The most interesting tidbit here has to do with the eye-tracking feature. Reportedly, this new headset will track a user’s eyes as a form of input, allowing games to more accurately take into account what a player is looking at. For example, if you’re playing as an avatar character in VRChat, other players could see your gaze appear more lifelike. Reportedly, the new system will also support foveated rendering - which means that the system essentially dedicates more GPU power to wherever you’re looking and less in places outside your line of vision.
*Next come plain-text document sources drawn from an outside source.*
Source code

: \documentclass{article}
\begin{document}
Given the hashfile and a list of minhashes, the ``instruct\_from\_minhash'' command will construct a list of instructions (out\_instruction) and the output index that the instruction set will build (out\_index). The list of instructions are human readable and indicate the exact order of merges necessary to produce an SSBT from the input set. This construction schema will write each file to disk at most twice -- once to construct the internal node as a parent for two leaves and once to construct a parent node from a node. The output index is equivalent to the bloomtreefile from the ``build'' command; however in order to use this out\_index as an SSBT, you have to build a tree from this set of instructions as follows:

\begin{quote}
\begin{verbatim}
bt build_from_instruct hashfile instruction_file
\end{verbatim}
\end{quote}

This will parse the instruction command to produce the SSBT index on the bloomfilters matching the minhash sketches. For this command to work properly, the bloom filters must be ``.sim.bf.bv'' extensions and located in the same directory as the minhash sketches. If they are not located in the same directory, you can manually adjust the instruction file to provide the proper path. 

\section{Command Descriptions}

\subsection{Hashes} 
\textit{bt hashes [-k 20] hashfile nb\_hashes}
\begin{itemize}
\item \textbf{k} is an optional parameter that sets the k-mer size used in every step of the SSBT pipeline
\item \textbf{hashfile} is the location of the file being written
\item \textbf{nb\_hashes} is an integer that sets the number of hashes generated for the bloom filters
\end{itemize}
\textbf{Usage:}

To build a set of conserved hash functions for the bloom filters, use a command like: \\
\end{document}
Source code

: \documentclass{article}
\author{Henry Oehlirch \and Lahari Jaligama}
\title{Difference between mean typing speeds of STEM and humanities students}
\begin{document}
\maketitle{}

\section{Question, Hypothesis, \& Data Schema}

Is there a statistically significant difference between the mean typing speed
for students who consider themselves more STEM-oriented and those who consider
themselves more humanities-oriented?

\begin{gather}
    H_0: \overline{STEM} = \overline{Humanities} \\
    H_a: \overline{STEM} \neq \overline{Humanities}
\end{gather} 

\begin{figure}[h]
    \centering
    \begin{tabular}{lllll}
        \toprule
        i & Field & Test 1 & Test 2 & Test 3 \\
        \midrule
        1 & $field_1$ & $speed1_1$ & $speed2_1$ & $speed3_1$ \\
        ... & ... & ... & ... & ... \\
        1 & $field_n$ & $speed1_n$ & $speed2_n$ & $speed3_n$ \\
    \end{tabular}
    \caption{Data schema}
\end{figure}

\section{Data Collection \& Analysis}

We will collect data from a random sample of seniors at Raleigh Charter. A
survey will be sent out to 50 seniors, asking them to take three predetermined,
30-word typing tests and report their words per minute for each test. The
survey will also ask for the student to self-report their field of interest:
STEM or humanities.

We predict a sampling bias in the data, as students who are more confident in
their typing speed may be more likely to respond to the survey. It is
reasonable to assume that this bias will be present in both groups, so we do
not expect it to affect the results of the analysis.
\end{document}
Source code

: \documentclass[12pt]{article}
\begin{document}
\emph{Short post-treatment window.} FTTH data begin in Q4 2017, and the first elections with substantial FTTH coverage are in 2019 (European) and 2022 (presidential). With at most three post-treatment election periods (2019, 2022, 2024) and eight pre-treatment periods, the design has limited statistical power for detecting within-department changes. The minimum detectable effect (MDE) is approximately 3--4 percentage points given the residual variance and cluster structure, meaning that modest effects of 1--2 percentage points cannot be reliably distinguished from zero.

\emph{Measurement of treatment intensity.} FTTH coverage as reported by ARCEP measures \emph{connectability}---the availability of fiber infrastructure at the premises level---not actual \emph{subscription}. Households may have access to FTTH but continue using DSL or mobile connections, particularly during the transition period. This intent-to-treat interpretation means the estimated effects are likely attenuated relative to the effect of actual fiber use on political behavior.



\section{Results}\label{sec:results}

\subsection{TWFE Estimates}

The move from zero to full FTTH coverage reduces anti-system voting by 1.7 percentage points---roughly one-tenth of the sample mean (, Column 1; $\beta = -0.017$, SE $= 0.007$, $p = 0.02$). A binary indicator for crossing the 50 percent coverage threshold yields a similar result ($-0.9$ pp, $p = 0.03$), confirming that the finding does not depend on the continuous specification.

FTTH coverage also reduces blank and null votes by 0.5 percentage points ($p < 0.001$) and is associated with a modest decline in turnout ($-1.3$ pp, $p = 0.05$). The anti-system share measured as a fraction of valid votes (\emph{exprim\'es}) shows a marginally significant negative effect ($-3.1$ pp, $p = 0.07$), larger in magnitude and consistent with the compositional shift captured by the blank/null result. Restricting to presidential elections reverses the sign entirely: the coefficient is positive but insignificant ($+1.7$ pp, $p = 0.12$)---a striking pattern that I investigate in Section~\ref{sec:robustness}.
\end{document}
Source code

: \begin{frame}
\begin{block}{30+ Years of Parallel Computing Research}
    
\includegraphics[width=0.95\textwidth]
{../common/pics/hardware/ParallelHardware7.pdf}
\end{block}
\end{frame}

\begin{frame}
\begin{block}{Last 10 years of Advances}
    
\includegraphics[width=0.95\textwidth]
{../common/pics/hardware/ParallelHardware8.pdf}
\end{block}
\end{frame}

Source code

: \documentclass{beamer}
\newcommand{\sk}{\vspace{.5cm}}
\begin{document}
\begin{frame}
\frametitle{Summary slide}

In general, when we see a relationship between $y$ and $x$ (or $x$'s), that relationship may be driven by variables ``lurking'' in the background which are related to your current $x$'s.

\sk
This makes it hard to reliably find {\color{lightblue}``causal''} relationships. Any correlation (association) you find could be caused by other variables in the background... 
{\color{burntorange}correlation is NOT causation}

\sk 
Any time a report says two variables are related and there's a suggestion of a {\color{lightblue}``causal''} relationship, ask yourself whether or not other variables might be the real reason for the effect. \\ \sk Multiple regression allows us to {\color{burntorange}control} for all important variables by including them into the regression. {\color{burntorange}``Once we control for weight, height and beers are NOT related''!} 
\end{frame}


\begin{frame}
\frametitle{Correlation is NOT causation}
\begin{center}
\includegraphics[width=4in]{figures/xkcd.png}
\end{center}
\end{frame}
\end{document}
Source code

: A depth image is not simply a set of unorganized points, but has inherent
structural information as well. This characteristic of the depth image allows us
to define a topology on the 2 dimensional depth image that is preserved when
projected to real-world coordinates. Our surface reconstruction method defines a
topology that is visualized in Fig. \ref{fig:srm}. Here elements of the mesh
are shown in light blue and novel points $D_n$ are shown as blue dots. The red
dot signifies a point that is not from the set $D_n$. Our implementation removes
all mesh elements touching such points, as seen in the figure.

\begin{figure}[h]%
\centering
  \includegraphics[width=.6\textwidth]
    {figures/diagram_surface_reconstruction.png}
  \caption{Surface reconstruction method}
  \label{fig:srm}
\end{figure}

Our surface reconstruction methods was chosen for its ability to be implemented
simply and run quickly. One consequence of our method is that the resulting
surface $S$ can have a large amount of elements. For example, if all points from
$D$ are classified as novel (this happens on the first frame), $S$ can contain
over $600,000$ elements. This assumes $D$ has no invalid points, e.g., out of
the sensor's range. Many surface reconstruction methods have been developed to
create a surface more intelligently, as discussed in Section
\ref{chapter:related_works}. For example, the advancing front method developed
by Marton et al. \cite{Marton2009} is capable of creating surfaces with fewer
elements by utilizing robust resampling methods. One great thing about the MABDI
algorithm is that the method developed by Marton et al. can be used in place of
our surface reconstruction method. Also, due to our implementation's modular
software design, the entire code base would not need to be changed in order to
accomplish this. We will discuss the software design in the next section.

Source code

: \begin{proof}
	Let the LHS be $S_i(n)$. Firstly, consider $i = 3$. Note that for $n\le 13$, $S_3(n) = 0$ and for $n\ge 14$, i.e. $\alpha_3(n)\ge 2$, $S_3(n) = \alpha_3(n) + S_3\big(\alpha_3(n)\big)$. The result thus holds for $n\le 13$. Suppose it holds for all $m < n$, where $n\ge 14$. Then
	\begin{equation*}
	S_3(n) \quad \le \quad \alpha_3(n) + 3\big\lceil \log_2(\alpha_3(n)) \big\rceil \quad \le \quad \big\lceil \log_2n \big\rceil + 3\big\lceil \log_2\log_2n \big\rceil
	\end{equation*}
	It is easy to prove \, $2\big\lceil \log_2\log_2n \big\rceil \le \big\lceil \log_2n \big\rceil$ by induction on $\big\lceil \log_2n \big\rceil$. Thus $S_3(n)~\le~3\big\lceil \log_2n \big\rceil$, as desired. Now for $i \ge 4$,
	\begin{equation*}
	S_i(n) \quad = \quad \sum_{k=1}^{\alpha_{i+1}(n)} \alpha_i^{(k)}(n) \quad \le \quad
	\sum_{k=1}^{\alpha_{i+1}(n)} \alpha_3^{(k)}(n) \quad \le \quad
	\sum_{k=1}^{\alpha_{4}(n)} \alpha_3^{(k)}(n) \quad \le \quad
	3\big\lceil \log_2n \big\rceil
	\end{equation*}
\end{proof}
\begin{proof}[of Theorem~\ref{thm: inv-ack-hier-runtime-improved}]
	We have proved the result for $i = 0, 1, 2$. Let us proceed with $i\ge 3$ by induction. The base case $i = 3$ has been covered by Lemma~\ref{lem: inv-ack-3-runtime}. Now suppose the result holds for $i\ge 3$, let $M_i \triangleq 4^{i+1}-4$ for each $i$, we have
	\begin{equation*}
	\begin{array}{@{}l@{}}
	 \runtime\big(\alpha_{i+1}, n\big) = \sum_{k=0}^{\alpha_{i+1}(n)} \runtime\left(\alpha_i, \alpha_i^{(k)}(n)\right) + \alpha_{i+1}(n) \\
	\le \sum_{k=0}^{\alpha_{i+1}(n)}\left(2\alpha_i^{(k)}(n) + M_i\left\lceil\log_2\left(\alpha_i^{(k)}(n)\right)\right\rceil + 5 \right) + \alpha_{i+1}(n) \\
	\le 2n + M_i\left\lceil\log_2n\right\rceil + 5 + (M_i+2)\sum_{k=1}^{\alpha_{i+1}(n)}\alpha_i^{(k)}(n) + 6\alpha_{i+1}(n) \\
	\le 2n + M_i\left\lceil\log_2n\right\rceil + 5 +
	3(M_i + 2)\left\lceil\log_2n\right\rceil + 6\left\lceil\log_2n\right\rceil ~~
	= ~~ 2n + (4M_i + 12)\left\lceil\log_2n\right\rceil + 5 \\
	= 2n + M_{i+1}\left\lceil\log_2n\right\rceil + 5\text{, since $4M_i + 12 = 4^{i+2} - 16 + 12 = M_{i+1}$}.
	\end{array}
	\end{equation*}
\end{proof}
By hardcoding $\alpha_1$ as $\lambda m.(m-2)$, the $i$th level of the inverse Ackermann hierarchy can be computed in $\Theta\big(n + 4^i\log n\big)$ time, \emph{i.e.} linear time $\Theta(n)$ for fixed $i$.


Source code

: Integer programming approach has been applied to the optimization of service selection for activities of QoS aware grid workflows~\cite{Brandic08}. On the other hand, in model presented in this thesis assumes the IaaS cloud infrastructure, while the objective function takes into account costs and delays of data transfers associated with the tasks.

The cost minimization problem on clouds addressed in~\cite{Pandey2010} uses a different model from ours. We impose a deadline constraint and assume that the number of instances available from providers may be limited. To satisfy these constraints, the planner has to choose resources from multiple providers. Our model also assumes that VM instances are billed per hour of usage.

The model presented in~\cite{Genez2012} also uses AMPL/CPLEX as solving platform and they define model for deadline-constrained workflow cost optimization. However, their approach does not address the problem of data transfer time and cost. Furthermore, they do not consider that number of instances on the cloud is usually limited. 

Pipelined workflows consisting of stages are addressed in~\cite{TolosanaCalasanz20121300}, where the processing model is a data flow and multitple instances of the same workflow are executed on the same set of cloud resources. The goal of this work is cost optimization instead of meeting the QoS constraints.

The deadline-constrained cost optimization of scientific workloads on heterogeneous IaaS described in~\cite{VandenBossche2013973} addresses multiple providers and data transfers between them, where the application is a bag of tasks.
Theoretically, that means environments you're not looking at would be rendered in lower quality - which means the system can put more work into making the stuff in front of you look better. The Oculus Quest and Quest 2 support a version of this without eye tracking, called fixed foveated rendering. Performance is similarly increased, but you can look around and see where the system is skimping out on performance. 

Hideaki Nishino of Sony Interactive Entertainment previously stated that their next-gen VR system would provide, “the ultimate entertainment experience with dramatic leaps in performance and interactivity.” This doesn’t sound too far off the mark.